Required work: Exactly the lines from the one containing "For any graph" to the final line below should be output, and no others.

***

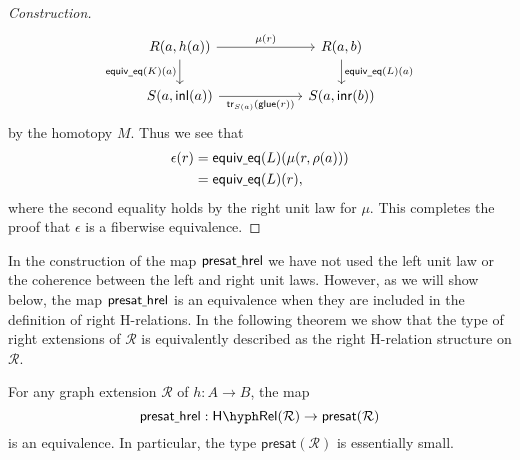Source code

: \begin{proof}[Construction]
\begin{equation*}
\begin{tikzcd}[column sep=6em]
R(a,h(a)) \arrow[r,"\mu(r)"] \arrow[d,swap,"\mathsf{equiv\usc{}eq}(K)(a)"] & R(a,b) \arrow[d,"\mathsf{equiv\usc{}eq}(L)(a)"] \\
S(a,\inl(a)) \arrow[r,swap,"\mathsf{tr}_{S(a)}(\glue(r))"] & S(a,\inr(b))
\end{tikzcd}
\end{equation*}
by the homotopy $M$. Thus we see that
\begin{align*}
\epsilon(r) & = \mathsf{equiv\underline{\ }{}eq}(L)(\mu(r,\rho(a))) \\
& = \mathsf{equiv\underline{\ }{}eq}(L)(r),
\end{align*}
where the second equality holds by the right unit law for $\mu$. This completes the proof that $\epsilon$ is a fiberwise equivalence.
\end{proof}

In the construction of the map $\mathsf{presat\underline{\ }{}hrel}$ we have not used the left unit law or the coherence between the left and right unit laws. However, as we will show below, the map $\mathsf{presat\underline{\ }{}hrel}$ is an equivalence when they are included in the definition of right H-relations. In the following theorem we show that the type of right extensions of $\mathcal{R}$ is equivalently described as the right H-relation structure on $\mathcal{R}$.

\begin{thm}\label{thm:hrel}
For any graph extension $\mathcal{R}$ of $h:A\to B$, the map
\begin{equation*}
\mathsf{presat\usc{}hrel}:\mathsf{H\hyph Rel}(\mathcal{R})\to \mathsf{presat}(\mathcal{R})
\end{equation*}
is an equivalence. In particular, the type $\mathsf{presat}(\mathcal{R})$ is essentially small.
\end{thm}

***

Response to this exercise:
For any graph extension $\mathcal{R}$ of $h:A\to B$, the map
\begin{equation*}
\mathsf{presat\usc{}hrel}:\mathsf{H\hyph Rel}(\mathcal{R})\to \mathsf{presat}(\mathcal{R})
\end{equation*}
is an equivalence. In particular, the type $\mathsf{presat}(\mathcal{R})$ is essentially small.
\end{thm}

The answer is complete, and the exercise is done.